Arthur Knick grave in the Südfriedhof in Leipzig

Life

The son of an official had attended holy spirit school and high school in his hometown. He graduated from 1902 with a degree in medicine at the University of Breslau , which he graduated in 1907 with very good results. He then worked as a physician in the internal medicine department of Allerheiligenhospitals and was established in 1908 with the work over the histology of secondary degeneration in the spinal cord (Breslau 1908) to Dr. med. PhD.

Knick became an assistant doctor at the University Ear Clinic in Leipzig in 1909 and his habilitation took place in 1912 with the subject of pathological histology of the ear labyrinth after cutting through the acoustic nerve (Leipzig 1912) at the University of Leipzig . He then became a private lecturer in ear, nose and throat diseases. Knick soon rose to senior physician at the Leipzig University Clinic. From 1914 he completed his military service in the medical service during the First World War and returned to Leipzig in 1919, where he became an associate professor for ear, nose and throat diseases at the Medical Faculty of the Leipzig University.

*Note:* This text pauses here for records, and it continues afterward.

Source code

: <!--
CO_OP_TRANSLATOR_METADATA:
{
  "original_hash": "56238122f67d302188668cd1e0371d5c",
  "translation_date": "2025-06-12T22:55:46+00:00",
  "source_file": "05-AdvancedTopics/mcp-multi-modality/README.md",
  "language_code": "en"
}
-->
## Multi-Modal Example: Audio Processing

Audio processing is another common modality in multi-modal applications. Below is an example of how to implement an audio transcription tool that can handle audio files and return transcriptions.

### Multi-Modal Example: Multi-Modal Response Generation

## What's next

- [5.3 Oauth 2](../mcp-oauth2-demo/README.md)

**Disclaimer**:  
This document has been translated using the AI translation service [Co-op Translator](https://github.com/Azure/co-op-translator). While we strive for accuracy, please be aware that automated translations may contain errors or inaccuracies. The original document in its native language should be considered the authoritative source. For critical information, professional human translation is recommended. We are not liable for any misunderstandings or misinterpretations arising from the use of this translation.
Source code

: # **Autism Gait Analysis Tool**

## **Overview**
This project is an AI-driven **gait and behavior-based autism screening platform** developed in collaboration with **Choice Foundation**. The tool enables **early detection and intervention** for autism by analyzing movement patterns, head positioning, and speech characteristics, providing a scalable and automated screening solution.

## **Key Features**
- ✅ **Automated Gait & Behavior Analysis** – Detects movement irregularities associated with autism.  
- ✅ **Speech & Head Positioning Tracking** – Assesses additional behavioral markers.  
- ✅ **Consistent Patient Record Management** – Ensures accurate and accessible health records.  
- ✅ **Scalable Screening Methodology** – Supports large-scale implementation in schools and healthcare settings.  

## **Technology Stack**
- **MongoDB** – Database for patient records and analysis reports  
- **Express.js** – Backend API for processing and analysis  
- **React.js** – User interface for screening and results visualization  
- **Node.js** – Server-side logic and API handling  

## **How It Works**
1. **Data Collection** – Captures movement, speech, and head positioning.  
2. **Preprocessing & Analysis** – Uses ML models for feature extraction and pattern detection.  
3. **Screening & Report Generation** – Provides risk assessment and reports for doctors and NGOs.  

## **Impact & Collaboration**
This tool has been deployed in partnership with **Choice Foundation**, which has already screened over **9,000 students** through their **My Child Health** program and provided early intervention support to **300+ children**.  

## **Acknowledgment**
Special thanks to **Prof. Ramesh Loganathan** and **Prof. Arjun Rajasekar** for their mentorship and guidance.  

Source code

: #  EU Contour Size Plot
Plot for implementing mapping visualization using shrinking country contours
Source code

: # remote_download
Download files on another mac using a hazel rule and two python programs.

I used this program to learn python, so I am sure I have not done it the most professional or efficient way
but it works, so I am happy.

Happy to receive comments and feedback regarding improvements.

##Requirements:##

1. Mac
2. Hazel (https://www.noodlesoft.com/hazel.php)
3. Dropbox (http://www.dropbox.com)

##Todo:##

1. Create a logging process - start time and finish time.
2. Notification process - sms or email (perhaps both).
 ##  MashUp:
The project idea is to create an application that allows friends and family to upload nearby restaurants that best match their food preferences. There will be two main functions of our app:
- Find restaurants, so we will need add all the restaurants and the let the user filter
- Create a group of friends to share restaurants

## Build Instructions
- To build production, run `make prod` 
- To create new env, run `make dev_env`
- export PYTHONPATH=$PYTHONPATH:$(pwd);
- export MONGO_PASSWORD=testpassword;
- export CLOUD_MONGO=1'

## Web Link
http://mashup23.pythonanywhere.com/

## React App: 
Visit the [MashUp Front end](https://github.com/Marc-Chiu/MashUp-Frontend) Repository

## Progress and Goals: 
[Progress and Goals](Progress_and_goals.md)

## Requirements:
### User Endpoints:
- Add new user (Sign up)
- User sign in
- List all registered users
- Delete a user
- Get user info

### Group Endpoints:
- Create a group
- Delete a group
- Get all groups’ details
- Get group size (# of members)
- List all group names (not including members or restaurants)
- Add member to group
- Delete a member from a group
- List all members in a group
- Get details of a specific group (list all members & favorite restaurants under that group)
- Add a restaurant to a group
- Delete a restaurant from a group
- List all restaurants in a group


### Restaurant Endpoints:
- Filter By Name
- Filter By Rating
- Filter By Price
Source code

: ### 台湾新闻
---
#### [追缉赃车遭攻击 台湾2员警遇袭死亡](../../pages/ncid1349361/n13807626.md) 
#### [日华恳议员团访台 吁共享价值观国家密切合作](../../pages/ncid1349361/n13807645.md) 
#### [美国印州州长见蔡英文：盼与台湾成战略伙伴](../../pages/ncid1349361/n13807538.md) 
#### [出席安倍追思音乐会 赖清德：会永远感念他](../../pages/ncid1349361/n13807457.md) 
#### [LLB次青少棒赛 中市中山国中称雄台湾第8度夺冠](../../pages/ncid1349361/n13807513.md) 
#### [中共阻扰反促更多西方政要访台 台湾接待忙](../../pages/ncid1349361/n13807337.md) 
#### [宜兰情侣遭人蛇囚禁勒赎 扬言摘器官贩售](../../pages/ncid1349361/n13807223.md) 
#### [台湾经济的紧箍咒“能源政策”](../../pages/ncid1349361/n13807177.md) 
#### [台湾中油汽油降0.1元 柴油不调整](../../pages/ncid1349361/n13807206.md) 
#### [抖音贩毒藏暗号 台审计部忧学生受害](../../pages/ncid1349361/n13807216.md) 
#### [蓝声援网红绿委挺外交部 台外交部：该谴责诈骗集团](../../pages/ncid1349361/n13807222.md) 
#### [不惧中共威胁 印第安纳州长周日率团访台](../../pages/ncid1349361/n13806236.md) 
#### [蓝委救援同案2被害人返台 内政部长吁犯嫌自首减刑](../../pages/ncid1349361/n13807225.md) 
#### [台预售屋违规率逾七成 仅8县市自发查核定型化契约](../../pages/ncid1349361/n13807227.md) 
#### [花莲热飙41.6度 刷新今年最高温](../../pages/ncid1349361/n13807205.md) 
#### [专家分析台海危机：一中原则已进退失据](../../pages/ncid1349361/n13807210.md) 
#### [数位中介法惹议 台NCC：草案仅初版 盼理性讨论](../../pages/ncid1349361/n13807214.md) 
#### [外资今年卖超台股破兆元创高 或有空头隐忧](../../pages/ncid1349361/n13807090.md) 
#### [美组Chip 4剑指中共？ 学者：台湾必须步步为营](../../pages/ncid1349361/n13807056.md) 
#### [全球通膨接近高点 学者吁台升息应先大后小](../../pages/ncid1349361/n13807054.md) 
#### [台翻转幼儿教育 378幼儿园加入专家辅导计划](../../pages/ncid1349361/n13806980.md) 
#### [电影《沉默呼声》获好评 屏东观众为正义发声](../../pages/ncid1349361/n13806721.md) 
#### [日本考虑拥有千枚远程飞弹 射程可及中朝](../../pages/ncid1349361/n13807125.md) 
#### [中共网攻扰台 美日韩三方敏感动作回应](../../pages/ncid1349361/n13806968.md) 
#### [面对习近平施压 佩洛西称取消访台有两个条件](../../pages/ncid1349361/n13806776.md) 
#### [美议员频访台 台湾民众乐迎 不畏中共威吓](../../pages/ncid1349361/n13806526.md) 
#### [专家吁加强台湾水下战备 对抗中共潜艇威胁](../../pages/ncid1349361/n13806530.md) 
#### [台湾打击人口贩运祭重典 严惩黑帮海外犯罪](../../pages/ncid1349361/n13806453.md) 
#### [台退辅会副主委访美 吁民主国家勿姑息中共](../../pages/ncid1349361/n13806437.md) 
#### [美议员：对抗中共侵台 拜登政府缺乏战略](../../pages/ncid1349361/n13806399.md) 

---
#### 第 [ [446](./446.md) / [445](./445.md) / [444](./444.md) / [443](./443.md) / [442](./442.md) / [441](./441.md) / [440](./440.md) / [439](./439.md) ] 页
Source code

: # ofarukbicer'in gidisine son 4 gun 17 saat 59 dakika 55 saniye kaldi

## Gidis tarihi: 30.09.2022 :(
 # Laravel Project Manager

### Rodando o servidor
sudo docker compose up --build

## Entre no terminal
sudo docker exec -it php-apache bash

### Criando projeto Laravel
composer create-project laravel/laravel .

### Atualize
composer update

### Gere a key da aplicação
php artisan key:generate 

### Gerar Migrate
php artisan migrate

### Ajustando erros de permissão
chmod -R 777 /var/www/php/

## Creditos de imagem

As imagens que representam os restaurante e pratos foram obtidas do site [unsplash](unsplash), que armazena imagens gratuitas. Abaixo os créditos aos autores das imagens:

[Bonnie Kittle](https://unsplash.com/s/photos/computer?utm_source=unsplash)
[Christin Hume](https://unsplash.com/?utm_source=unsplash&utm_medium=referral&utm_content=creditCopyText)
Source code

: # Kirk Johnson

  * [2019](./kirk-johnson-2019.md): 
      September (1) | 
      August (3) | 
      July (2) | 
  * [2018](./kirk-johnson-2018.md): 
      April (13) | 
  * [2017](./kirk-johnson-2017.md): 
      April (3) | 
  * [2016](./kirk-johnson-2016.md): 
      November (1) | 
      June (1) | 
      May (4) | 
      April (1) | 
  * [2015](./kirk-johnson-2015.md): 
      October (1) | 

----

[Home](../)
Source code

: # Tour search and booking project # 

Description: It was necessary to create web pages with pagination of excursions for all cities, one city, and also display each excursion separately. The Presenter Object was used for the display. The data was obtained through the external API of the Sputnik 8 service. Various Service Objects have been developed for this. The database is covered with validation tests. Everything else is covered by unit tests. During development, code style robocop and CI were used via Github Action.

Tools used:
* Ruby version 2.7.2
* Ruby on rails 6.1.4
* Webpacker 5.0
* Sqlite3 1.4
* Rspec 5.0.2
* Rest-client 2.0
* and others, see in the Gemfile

After he had set up a private specialist outpatient clinic, the "Knicksche Klinik" at Emilienstraße 14, in 1925, which served the university as a teaching institute, in 1937 he was appointed personal professor. Knick also took part in the organizational tasks of the Leipzig University. He was provisional dean of the medical faculty from 1935 to 1937 and was rector of the Leipzig alma mater from 1937 to 1940 . Knick let himself be dismissed from his rectorate post in 1940 to support the German military units on the Eastern Front as a field doctor . He suffered heart disease at the Battle of Stalingrad . When he returned to Leipzig, he took care of the injured in a reserve hospital near Leipzig, where he suffered another heart attack, which resulted in his death.

Act

Knicks main work is ear, nose, throat and larynx diseases. (Leipzig 1921). As a textbook, it became the standard work for generations of physicians and, after his death, saw 36 new editions, which were also translated into Spanish, Russian and Turkish.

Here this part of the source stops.